According to Savills, the three core issues which will influence the logistics sector into the second half of 2019 and beyond are:
- Logistics costs are rising, notably land values. Land availability is shrinking and development activity is hardly meeting the demand and is pushing all prices up. Additionally, same day delivery, which is becoming the norm, requires logistics centres to be located close to shoppers. Industrial zoned-land, especially near cities, is hard to come by and commands a significant price premium.
- The sector suffers from a shortage of qualified staff. Unemployment rates across Europe have fallen quite significantly over the course of the past few years. The modernisation of the logistics sector, notably going through automation, is also requiring new skilled labour.
- The logistics sector is increasingly criticised for its negative environmental footprint. Recent protests around the globe suggest how imperative it is for the industry to take a step towards improving its green credentials.
Lydia Brissy, Director, European Commercial Research, Savills, explains:
“The US-China trade war, the resurgence of financial turbulence in Italy, the ‘gilet jaune’ protests in France and the uncertainties surrounding the outcome of Brexit all undoubtedly have had a negative impact on consumer psychology. However, retail sales which grew by 2.2% last year are still expected to rise by 2.1% per annum until 2020, backed by the improving labour market, increasing wages across Europe and low inflation environment.
“At the same time, e-commerce is forecasted to increase by 8.5% and 9.5% this year and the next, as the convenience of the digital world is rapidly influencing consumer habits.

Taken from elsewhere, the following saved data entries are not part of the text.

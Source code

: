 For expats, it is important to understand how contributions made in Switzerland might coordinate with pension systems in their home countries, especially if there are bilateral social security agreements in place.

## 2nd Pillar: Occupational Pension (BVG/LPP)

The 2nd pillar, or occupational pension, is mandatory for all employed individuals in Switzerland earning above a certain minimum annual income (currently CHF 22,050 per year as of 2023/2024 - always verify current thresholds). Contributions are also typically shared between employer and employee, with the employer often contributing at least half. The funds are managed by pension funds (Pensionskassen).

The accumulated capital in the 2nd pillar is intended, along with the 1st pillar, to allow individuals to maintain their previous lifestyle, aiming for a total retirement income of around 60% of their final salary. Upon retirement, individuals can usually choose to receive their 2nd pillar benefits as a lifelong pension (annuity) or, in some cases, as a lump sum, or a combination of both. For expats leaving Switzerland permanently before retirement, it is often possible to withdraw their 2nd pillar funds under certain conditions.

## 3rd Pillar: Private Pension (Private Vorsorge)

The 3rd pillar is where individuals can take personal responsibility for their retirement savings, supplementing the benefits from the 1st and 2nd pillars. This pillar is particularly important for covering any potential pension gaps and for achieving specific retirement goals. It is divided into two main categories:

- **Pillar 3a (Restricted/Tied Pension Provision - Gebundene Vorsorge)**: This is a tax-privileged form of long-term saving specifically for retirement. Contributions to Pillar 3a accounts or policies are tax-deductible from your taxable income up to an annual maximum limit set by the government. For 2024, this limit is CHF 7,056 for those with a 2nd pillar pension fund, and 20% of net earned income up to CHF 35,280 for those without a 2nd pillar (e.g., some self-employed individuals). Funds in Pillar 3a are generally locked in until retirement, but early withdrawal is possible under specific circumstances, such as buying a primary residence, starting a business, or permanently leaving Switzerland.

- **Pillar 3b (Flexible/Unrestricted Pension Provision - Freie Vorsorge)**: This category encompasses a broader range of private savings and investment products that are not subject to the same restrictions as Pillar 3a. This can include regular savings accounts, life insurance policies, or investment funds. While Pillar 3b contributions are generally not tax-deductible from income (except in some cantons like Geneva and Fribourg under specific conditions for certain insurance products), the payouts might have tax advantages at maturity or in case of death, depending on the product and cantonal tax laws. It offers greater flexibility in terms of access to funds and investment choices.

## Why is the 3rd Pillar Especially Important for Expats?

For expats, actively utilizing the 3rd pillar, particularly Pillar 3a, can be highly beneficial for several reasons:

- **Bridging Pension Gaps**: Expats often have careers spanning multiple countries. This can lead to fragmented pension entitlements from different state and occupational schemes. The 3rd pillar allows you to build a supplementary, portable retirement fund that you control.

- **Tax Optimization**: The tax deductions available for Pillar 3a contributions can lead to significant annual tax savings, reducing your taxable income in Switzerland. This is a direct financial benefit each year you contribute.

The e-commerce impulse will continue to have a positive knock-on effect on the logistics and CEP industries, which in turn will inevitably result in growing occupier demand.
“Over the past two years, the total volume of logistics investment in the 32 countries covered in this report, increased by approximately 12% annually. We expect this trend to continue throughout 2019 as the strong performance and bright outlook of the sector are a magnet for investors, especially those seeking to step away from strong ‘office exposure.”
Savills predicts that prime logistics yields will keep hardening in most European countries, except in Norway where they are expected to soften and in the UK, Germany, France, Netherlands and Italy where they are expected to remain stable. The sector will remain competitive compared to other asset classes. In fact, logistics is the only prime commercial asset offering yields above 5% in certain European countries.
According to Capital Economics, on average across the European countries, industrial total returns outperformed all properties by 297 bps last year. This outperformance is expected to reach 331bps in 2019 and 279bps in 2020.
Based on Savills’ index, Savills believes Germany, France, the UK, the Netherlands and Ireland provide an ideal combination of solid e-commerce fundamentals and logistics bases, triggering substantial opportunities in their respective market.
But as internet usage and online purchases are rapidly spreading across all European countries, an important shift in logistics will follow in all large European consumer hubs and eventually into tier 2 and tier 3 cities when e-commerce will have reached maturity and Generation Z will lead the consumers world.